* [TO DO]
All lines from the one with "Condition & distinct\_1" through the final line of the records below must be written out exactly, with no other text.
-- Opening Marker --
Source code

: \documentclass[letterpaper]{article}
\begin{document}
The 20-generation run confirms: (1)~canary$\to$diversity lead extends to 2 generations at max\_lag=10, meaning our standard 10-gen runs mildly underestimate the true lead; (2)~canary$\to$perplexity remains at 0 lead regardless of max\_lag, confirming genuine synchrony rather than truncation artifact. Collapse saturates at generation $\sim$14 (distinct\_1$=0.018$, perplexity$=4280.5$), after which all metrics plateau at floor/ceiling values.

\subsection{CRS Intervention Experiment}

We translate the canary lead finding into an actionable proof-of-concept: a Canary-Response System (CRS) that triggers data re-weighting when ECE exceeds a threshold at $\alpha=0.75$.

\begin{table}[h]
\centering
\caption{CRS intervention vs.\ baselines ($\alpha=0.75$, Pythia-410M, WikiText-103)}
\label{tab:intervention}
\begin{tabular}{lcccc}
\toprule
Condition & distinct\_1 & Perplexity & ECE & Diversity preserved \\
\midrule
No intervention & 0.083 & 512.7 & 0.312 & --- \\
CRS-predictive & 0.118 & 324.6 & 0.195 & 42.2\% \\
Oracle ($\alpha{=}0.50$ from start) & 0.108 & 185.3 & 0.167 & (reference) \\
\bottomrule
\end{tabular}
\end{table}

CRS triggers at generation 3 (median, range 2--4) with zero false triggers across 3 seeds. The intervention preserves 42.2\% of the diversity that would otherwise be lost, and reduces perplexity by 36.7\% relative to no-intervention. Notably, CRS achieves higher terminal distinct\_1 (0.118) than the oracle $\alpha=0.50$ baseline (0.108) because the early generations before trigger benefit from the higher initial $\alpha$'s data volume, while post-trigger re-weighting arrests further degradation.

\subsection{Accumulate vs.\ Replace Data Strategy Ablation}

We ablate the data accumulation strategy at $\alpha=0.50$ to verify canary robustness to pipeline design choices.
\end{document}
-- Closing Marker --
* [ANSWER BOX]
Condition & distinct\_1 & Perplexity & ECE & Diversity preserved \\
\midrule
No intervention & 0.083 & 512.7 & 0.312 & --- \\
CRS-predictive & 0.118 & 324.6 & 0.195 & 42.2\% \\
Oracle ($\alpha{=}0.50$ from start) & 0.108 & 185.3 & 0.167 & (reference) \\
\bottomrule
\end{tabular}
\end{table}

CRS triggers at generation 3 (median, range 2--4) with zero false triggers across 3 seeds. The intervention preserves 42.2\% of the diversity that would otherwise be lost, and reduces perplexity by 36.7\% relative to no-intervention. Notably, CRS achieves higher terminal distinct\_1 (0.118) than the oracle $\alpha=0.50$ baseline (0.108) because the early generations before trigger benefit from the higher initial $\alpha$'s data volume, while post-trigger re-weighting arrests further degradation.

\subsection{Accumulate vs.\ Replace Data Strategy Ablation}

We ablate the data accumulation strategy at $\alpha=0.50$ to verify canary robustness to pipeline design choices.
\end{document}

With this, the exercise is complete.